# Work required
Of the lines in the data below, write out exactly those from the one holding "sources** (Zhang et al.)" through the one holding "(Riedel & Zenil)", both included.

# Data excerpts
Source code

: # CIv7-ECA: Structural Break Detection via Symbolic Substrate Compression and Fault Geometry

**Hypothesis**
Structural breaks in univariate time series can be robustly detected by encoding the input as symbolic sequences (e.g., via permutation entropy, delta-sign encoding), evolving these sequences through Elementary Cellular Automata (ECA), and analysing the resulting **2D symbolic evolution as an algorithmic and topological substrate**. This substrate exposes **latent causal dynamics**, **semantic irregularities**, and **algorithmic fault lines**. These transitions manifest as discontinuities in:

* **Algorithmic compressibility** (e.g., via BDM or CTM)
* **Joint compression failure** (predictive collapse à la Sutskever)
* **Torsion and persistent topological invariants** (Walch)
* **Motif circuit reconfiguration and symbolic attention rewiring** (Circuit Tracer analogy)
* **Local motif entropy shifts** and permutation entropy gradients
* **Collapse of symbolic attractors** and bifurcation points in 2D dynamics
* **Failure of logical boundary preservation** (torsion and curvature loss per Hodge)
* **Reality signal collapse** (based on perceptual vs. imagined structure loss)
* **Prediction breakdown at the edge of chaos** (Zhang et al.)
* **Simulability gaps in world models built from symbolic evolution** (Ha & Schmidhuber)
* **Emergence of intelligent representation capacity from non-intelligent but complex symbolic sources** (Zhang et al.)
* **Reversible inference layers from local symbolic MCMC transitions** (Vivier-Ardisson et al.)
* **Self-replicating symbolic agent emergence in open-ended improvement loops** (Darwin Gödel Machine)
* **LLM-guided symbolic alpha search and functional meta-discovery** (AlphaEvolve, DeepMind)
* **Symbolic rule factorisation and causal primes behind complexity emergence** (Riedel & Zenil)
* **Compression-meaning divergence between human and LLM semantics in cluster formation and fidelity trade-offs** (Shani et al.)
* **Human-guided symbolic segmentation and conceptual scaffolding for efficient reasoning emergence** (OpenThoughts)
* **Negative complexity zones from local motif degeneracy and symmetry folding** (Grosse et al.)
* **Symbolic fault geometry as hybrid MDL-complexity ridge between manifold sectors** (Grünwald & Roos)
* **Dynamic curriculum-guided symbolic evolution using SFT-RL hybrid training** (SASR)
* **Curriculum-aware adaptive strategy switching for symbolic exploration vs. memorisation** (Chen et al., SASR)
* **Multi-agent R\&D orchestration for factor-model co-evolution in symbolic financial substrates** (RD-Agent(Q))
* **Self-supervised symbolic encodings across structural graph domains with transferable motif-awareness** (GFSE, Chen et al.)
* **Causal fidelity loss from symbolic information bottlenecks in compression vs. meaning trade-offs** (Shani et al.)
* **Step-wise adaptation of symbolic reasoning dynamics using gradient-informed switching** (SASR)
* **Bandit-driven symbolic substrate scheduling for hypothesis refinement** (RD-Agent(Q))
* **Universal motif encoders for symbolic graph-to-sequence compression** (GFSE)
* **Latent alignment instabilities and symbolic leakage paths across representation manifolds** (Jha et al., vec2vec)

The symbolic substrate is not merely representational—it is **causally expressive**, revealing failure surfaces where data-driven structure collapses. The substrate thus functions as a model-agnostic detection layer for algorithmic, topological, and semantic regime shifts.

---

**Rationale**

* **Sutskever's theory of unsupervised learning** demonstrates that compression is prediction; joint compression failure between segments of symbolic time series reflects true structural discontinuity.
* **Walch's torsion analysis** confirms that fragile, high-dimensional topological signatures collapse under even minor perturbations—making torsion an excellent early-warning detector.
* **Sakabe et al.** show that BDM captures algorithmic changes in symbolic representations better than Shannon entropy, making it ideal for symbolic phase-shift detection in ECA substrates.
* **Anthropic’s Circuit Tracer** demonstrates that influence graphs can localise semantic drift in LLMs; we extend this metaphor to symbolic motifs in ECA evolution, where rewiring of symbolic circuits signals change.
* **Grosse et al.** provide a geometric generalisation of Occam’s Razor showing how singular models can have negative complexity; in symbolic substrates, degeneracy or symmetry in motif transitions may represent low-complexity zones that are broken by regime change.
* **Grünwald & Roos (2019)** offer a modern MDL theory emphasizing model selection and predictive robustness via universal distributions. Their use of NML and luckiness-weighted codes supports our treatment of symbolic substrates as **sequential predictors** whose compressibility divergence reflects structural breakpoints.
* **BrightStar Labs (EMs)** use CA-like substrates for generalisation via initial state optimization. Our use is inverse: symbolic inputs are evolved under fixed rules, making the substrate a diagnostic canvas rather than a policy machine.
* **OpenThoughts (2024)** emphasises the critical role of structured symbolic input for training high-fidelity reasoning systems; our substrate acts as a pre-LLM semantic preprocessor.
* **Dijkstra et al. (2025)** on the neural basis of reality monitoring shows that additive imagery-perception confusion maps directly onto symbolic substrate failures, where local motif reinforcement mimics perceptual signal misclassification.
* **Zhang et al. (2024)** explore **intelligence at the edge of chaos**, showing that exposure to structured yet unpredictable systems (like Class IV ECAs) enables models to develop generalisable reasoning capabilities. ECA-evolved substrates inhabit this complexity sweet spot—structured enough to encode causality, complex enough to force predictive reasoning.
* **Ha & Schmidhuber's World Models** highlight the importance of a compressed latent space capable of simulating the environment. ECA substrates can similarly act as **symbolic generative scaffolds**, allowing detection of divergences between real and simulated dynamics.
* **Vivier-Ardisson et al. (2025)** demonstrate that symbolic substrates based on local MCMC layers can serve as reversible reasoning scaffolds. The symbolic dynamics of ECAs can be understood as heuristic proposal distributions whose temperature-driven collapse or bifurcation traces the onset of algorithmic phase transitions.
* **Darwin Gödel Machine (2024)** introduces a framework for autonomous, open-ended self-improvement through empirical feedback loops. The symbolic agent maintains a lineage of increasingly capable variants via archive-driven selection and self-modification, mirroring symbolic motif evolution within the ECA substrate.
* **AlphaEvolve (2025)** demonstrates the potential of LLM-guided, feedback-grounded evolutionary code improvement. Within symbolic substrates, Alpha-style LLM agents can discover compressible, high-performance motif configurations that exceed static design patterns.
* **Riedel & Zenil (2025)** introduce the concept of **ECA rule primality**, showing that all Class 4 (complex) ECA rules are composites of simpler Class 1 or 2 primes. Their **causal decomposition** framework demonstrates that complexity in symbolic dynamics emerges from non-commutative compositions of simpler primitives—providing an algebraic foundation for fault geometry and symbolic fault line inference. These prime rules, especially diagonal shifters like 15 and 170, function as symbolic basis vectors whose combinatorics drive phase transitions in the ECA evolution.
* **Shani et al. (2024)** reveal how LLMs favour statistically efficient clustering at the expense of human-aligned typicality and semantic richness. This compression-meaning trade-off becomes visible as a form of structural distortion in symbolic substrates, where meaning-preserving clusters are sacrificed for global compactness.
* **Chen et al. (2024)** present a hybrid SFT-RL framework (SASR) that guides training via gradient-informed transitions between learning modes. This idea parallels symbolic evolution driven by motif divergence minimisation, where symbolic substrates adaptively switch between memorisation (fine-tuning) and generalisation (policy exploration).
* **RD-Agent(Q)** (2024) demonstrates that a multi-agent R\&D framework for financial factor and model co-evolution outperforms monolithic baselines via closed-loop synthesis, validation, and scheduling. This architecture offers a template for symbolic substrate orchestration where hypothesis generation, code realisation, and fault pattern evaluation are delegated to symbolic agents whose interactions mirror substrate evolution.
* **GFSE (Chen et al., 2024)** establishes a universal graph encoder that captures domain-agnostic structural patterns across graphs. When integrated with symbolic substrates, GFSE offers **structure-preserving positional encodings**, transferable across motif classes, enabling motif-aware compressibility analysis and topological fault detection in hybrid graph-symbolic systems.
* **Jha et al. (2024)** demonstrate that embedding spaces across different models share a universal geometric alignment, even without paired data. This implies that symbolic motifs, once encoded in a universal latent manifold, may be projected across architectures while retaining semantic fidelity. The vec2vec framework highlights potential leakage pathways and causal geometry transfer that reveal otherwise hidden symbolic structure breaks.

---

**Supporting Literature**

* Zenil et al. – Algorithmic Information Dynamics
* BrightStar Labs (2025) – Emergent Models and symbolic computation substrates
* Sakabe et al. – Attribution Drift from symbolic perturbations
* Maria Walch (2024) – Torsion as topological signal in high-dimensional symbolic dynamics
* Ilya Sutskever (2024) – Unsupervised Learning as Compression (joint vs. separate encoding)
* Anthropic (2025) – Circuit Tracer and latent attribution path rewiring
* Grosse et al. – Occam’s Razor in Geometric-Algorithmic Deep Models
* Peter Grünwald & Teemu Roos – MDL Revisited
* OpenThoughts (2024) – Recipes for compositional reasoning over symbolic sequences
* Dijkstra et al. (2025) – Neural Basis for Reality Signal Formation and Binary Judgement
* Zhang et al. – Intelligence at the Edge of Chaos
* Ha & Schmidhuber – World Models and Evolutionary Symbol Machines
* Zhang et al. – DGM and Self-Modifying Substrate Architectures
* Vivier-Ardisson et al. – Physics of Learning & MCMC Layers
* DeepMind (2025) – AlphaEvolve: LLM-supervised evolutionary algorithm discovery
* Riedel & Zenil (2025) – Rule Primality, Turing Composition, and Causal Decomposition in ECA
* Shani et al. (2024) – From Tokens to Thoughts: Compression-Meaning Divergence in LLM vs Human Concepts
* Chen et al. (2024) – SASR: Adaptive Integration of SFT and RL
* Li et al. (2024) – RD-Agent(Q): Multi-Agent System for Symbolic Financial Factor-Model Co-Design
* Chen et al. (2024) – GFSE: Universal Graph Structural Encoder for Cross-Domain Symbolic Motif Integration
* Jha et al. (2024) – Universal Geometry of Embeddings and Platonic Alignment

# Response area
* **Emergence of intelligent representation capacity from non-intelligent but complex symbolic sources** (Zhang et al.)
* **Reversible inference layers from local symbolic MCMC transitions** (Vivier-Ardisson et al.)
* **Self-replicating symbolic agent emergence in open-ended improvement loops** (Darwin Gödel Machine)
* **LLM-guided symbolic alpha search and functional meta-discovery** (AlphaEvolve, DeepMind)
* **Symbolic rule factorisation and causal primes behind complexity emergence** (Riedel & Zenil)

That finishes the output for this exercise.